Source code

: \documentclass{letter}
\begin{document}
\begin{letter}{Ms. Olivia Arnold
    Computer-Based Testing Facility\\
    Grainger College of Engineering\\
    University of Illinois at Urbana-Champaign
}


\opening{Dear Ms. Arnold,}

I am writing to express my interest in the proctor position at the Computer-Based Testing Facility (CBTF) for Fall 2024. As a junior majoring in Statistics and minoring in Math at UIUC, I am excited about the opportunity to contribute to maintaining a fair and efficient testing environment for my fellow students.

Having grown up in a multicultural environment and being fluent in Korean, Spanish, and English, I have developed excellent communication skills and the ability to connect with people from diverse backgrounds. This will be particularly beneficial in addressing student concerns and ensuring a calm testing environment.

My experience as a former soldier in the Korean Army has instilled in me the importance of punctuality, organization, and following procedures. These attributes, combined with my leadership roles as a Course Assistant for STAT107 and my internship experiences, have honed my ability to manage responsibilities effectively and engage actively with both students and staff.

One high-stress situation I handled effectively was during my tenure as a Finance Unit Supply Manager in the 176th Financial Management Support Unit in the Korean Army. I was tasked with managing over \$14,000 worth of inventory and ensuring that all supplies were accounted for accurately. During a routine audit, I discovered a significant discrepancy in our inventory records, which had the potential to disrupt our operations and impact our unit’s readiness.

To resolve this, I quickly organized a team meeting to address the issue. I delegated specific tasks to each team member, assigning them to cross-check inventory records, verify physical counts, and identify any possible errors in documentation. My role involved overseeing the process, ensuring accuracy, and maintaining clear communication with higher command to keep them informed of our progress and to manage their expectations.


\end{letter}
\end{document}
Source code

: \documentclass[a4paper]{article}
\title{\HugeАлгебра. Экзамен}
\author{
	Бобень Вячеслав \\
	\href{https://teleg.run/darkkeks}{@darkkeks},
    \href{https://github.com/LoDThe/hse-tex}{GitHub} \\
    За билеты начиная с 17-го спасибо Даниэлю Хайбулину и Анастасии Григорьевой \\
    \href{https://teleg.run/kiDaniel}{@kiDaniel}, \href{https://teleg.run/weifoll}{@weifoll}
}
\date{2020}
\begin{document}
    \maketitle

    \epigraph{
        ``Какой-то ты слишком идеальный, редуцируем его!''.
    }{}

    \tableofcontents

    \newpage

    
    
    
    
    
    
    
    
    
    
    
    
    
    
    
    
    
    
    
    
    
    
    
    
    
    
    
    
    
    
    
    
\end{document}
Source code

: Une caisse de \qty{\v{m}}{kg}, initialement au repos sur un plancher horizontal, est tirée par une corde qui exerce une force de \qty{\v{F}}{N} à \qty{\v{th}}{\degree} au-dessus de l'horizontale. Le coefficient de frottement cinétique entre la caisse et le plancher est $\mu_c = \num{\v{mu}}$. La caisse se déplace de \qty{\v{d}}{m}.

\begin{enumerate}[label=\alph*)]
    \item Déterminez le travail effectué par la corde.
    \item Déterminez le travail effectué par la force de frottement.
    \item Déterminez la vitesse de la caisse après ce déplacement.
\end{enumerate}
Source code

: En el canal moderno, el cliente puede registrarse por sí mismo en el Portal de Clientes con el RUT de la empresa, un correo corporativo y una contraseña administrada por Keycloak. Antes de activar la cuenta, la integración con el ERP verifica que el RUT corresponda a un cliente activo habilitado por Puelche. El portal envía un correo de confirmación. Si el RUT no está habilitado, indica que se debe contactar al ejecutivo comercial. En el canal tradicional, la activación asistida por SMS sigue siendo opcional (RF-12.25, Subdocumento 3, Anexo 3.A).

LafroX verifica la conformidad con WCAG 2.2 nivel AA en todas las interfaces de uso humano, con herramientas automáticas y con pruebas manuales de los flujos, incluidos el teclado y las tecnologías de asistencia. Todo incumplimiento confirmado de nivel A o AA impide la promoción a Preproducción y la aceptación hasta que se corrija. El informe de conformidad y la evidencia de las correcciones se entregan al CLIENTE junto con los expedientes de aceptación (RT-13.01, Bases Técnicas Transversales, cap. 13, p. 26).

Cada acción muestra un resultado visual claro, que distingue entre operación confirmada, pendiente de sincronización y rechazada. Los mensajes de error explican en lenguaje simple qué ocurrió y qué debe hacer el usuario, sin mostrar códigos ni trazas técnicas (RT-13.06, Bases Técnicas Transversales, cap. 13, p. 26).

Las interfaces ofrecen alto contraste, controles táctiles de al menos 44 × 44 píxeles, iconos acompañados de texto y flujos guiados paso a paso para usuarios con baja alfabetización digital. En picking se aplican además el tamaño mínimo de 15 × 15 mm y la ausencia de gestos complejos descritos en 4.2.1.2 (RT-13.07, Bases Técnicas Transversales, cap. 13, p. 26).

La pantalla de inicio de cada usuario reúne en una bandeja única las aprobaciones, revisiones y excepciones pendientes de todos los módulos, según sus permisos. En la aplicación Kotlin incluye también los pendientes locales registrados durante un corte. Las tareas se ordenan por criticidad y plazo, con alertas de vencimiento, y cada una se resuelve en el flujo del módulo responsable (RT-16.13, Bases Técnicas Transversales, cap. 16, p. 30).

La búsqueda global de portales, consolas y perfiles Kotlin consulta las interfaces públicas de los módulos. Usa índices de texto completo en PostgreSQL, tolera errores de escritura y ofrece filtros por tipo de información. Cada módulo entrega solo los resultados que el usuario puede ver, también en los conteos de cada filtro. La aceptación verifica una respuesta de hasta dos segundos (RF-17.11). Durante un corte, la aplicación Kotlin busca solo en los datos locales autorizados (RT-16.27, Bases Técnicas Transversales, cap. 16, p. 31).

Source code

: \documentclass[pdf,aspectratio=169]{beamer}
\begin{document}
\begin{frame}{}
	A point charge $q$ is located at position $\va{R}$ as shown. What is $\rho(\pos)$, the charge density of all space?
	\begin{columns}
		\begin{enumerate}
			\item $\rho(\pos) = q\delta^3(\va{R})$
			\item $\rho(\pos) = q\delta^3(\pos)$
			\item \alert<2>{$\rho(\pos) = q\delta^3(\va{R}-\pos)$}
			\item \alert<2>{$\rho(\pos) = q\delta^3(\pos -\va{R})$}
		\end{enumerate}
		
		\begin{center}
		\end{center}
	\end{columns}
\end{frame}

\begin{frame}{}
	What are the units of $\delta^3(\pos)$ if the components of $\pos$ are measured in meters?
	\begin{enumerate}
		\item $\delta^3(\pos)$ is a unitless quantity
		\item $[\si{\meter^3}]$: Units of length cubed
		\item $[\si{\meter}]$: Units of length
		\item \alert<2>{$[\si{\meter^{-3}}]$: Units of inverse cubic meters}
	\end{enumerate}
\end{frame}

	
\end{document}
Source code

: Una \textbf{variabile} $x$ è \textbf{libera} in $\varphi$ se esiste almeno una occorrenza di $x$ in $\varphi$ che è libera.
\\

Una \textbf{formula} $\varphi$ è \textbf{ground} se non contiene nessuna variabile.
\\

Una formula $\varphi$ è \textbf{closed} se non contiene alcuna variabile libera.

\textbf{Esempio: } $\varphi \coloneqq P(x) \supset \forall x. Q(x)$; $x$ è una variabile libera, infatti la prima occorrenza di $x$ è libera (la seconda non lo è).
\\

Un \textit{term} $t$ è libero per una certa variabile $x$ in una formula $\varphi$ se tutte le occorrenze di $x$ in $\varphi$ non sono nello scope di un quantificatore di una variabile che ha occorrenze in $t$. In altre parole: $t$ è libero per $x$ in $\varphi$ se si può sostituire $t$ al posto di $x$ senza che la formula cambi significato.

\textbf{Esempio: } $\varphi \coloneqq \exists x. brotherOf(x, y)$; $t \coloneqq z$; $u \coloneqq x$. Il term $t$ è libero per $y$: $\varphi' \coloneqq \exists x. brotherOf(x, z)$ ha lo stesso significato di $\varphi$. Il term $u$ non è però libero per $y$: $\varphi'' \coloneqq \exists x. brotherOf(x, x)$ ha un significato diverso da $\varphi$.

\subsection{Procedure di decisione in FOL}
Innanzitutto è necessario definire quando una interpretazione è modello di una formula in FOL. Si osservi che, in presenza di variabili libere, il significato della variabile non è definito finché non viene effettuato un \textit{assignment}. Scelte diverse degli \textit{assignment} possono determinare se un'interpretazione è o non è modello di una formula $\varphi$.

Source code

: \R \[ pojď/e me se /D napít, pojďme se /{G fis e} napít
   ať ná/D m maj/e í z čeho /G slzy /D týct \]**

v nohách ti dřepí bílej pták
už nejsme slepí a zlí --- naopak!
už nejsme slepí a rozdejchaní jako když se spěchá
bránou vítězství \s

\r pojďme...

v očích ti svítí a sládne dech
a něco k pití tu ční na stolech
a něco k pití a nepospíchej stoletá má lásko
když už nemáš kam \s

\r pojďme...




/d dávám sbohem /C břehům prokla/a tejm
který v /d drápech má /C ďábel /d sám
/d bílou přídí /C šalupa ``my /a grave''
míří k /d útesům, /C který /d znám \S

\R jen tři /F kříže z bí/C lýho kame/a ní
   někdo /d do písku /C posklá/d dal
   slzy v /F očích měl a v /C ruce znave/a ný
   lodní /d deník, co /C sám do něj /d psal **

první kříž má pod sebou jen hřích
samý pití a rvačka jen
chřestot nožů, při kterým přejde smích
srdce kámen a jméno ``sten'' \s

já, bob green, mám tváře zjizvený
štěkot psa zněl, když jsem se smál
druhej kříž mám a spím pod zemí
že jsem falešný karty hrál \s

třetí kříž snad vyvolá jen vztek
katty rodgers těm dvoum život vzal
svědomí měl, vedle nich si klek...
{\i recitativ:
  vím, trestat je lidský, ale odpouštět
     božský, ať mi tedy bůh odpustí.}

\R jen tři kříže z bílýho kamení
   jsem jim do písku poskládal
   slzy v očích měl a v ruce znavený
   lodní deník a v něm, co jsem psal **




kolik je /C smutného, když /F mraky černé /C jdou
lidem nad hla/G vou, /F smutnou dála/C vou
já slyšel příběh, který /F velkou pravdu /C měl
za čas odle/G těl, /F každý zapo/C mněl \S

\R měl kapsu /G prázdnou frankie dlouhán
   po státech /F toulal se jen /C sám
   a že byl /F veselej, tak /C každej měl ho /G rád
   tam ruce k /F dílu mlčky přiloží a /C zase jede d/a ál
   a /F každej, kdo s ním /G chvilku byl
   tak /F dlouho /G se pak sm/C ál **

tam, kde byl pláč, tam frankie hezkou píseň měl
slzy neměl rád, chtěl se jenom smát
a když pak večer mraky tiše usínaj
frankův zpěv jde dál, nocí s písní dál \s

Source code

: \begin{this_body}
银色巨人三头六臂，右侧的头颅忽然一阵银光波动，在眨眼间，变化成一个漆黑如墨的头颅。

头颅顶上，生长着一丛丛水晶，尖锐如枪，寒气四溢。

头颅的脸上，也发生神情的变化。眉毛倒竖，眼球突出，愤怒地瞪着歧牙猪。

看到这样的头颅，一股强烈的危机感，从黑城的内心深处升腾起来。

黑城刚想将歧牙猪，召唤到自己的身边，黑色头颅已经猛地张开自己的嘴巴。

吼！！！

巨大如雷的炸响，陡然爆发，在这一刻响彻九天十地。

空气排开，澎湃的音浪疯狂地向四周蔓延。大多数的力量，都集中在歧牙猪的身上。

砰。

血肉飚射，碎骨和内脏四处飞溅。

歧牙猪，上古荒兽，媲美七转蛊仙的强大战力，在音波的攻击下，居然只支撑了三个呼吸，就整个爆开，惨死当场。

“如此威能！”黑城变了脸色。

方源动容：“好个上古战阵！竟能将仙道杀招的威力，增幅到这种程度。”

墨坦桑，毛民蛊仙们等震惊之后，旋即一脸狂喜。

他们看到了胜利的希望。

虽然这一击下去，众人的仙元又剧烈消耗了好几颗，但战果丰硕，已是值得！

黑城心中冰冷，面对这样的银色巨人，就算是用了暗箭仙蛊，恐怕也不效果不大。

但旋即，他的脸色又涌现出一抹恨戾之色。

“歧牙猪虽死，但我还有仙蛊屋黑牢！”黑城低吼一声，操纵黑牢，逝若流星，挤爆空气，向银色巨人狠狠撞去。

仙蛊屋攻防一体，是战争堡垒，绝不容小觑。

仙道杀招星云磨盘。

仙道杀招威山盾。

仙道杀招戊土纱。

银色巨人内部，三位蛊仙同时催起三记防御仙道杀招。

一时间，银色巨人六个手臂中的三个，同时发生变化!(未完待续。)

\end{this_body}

+++

▶ [AIM OF THE TASK]
Extract, from the listing above, every line where the string "effectué" occurs.

▶ [WRITTEN RESPONSE]
    \item Déterminez le travail effectué par la corde.
    \item Déterminez le travail effectué par la force de frottement.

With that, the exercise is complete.